Currently the NASDAQ has a similar look, as the sharp rally in late September and early October has lost its upside velocity, but the index has continued to grind its way to several new highs over the past seven trading days. The index does look vulnerable to at least a pullback, although it may not necessarily resolve the same way it did in July. We might also expect that a market pullback would likely be associated with some sort of news catalyst. as was the case in late July. Sometimes, however, the price/volume action turns out to be a predictor of such events as the mass market mind discounts the future.
The small-cap Russell 2000 Index, as represented by the daily chart of the iShares Russell 2000 ETF (IWM), which has been on fire since the latter part of August, has spent the better part of the past two weeks consolidating the prior sharp run-up. Note how that run-up showed some signs of near-term climactic action with the long upside price bars near the end of the sharp upside move. This climactic action is not to be confused with a "climax top," which relates to individual stocks. It provides some logic to the current sideways consolidation. A orderly, lower-volume retracement down as far as the 20-dema would be normal, but after such a strong upside move one must be alert to more concerted profit-taking.
As we move into the heart of earnings season over the next 2-3 weeks, we do not advise that members start taking fresh positions into an earnings report with the idea of playing "earnings roulette." If one has a reasonable profit cushion in a stock about to report earnings, then one can afford to play earnings roulette with "house money." Otherwise, taking a fresh position without any profit cushion exposes one to unmanageable risk, despite the fact that it is also always possible that the right number will come up on the roulette wheel and a stock will gap to the upside. This is one reason we have refrained from adding new names to the list ahead of earnings.
The Market Direction Model (MDM) remains on a buy signal.
Removed from the List this Week: None
Focus List Stocks Expected to Report Earnings this Week: Netflix (NFLX) Monday after the close.
Alibaba (BABA) is taking some higher, but mostly about average or less, selling volume as it now tests its 20-dema. We would look for volume settle down here if the stock is to hold support at the 20-dema. If this occurs, then the stock can be considered to be in a relatively lower-risk entry position. Notice that the recent move to new highs was accompanied by light volume, and that since late August the stock has seen many more red selling volume bars relative to blue buying volume bars.
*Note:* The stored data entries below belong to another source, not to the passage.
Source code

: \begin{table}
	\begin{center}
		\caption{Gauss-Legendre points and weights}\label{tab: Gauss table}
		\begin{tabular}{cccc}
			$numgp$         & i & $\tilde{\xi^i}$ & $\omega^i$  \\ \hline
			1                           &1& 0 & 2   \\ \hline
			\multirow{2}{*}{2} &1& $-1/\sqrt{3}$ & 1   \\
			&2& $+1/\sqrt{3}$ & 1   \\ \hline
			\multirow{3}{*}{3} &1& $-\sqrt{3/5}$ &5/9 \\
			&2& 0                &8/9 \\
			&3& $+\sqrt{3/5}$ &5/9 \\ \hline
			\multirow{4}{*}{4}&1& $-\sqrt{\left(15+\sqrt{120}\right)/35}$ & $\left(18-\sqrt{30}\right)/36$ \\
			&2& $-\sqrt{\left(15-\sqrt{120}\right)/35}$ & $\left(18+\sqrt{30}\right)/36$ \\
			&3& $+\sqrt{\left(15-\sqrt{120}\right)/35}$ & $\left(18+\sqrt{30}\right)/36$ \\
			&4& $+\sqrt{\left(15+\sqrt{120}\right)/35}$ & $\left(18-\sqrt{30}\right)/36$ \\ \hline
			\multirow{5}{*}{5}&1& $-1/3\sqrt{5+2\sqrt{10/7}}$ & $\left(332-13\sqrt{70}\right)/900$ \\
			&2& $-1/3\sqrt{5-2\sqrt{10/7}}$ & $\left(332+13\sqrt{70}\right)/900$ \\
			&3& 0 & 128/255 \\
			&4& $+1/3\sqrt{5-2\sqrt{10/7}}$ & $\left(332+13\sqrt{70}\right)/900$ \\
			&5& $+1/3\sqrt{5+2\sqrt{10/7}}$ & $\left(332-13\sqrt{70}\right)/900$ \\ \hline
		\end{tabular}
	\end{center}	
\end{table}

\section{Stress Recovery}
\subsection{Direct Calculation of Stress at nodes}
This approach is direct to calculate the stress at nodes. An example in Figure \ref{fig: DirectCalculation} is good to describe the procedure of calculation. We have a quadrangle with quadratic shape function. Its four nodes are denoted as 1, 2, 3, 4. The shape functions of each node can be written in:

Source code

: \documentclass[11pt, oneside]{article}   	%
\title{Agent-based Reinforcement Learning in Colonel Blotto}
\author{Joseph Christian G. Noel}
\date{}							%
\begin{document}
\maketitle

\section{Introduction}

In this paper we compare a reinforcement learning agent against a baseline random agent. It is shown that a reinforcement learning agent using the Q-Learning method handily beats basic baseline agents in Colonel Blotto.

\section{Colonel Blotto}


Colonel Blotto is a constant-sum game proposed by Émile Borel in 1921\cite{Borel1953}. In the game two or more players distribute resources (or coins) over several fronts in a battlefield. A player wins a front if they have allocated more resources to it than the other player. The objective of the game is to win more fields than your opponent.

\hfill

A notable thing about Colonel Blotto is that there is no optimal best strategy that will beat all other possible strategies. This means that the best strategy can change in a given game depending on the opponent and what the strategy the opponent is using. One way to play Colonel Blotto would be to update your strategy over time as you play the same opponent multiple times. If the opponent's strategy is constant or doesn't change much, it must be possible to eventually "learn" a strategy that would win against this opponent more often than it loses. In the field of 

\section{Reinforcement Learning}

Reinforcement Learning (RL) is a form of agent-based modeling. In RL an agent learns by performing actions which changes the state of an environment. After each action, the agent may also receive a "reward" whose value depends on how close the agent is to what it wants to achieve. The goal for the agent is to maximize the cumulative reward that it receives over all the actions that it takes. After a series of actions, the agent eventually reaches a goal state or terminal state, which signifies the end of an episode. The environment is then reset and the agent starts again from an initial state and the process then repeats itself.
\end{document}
Earnings are expected in early November, so the stock may bide its time until then. Maximum support remains the 50-dma.
FireEye (FEYE) failed to hold support at its 10-dma and broke below the line on Thursday on higher volume. It then reversed at the 10-dma on Friday as volume came in very light, reflecting a lack of buying interest. It is now testing the 20-dema, and we would like to see volume dry up as the stock holds the line as constructive action that would help to bring the stock into a potentially lower-risk entry position.
Take-Two Interactive (TTWO) was hit with an analyst's downgrade on Monday, but held the 10-dma and closed in the upper part of its price range in a show of supporting action at the line. It has since held tight along the 10-dma with volume drying up, until Friday when volume increased in a show up upside supporting action at the 10-dma. Earnings are expected on November 7.
Netflix (NFLX) is expected to report earnings on Monday after the close. The stock has acted well since breaking out last week, but we would not advise taking positions ahead of earnings.
Weight Watchers International (WTW) has dipped just below its 50-dma with volume picking up every so slightly, but still well below-average. WTW has had similar small moves below he 50-dma over the past month or so, and each time has been able to regain the 50-dma. Earnings are expected on November 2, so buying the stock here on any move back above the 50-dma would imply that one is looking for a sharp move to the upside ahead of earnings.